(Data extracted from a collection)
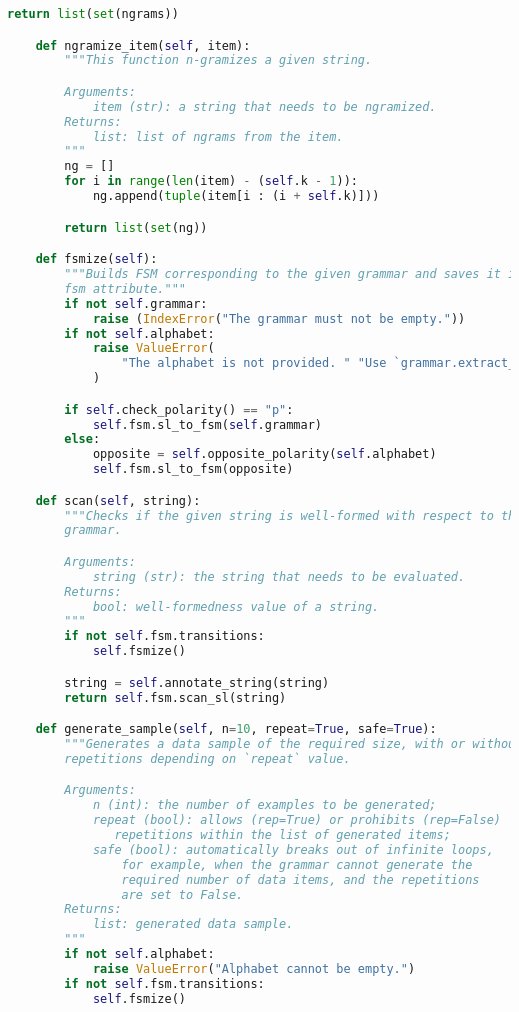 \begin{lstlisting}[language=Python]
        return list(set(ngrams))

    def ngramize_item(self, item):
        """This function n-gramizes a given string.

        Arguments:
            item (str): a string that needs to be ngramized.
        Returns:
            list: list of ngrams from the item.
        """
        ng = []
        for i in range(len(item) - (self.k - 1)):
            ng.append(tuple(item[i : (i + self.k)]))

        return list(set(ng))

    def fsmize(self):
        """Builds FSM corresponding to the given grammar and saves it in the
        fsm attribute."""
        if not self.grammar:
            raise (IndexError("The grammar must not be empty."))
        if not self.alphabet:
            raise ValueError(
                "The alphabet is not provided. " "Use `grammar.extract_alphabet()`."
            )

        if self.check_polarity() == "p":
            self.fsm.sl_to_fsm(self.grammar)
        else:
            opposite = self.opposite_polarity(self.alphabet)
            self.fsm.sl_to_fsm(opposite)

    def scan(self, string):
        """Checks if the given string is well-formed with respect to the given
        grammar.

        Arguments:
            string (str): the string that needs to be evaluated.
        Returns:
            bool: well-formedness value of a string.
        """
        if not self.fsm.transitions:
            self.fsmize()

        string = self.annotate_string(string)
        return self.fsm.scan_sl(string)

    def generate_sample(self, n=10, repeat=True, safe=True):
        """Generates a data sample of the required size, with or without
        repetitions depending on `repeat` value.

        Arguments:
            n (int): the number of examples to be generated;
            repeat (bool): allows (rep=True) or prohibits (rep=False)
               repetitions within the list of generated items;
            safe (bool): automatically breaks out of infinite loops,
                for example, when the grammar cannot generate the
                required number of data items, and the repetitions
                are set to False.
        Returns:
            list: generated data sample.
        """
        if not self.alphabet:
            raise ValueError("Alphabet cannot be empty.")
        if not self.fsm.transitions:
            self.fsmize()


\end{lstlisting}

...

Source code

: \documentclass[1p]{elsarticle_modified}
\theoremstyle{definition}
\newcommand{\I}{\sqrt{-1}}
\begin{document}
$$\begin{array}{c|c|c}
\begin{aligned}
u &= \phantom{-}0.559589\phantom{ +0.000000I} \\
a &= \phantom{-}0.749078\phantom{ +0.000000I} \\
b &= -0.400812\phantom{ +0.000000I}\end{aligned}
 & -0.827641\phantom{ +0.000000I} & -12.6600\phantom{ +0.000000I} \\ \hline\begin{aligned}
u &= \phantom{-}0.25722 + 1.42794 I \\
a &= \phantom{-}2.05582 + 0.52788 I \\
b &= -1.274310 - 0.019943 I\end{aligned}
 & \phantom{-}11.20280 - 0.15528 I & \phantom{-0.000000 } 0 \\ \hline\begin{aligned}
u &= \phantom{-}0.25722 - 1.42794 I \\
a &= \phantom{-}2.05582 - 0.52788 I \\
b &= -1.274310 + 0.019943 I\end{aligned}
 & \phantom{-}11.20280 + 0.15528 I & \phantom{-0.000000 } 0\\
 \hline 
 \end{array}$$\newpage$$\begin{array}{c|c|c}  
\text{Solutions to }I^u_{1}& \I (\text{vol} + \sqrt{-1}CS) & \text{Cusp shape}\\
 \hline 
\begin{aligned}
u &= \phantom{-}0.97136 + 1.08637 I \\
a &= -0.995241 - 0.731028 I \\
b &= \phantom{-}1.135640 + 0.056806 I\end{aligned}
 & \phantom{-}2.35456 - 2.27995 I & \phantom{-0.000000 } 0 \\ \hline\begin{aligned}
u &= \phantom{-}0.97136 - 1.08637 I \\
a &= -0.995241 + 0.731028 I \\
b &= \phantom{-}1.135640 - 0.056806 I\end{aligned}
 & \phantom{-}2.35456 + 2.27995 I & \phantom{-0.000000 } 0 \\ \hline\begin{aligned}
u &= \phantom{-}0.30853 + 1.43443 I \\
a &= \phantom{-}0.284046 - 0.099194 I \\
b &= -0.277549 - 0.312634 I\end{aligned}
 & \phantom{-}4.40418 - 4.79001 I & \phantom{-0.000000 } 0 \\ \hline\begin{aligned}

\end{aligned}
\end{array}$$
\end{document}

---

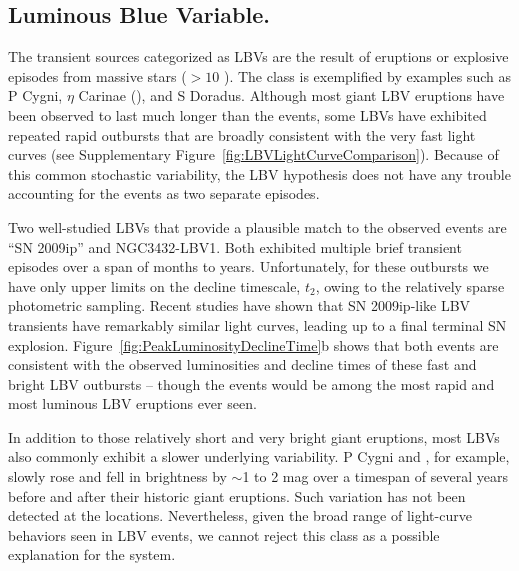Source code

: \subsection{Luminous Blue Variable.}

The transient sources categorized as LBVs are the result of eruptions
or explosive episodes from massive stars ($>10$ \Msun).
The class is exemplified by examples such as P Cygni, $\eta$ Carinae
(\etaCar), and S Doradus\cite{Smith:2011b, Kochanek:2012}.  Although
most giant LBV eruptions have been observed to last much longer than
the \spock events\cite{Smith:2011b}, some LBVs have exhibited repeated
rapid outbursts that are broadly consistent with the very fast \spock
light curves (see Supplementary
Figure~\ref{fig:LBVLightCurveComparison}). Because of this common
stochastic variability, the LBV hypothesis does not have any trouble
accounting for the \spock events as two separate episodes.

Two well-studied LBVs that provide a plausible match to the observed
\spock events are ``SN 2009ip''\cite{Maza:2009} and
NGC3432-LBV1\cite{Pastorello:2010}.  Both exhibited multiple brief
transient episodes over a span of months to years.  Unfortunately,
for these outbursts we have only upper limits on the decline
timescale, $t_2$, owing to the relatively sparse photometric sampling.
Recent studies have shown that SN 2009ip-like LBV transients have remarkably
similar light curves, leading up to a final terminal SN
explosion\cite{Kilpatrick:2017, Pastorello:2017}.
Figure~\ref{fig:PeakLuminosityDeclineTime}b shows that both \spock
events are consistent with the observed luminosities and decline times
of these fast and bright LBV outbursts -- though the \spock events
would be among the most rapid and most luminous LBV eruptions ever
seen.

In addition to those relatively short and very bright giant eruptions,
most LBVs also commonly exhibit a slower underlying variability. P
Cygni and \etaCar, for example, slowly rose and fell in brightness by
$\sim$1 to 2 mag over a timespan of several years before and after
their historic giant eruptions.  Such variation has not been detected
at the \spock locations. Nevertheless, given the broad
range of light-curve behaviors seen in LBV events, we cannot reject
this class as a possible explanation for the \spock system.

• **The task**
Copy out, word for word, the part of the entries above that begins at the line with "timescale, $t_2$, owing" and ends at the line with "this class as", including both.

• **Output of the exercise**
timescale, $t_2$, owing to the relatively sparse photometric sampling.
Recent studies have shown that SN 2009ip-like LBV transients have remarkably
similar light curves, leading up to a final terminal SN
explosion\cite{Kilpatrick:2017, Pastorello:2017}.
Figure~\ref{fig:PeakLuminosityDeclineTime}b shows that both \spock
events are consistent with the observed luminosities and decline times
of these fast and bright LBV outbursts -- though the \spock events
would be among the most rapid and most luminous LBV eruptions ever
seen.

In addition to those relatively short and very bright giant eruptions,
most LBVs also commonly exhibit a slower underlying variability. P
Cygni and \etaCar, for example, slowly rose and fell in brightness by
$\sim$1 to 2 mag over a timespan of several years before and after
their historic giant eruptions.  Such variation has not been detected
at the \spock locations. Nevertheless, given the broad
range of light-curve behaviors seen in LBV events, we cannot reject
this class as a possible explanation for the \spock system.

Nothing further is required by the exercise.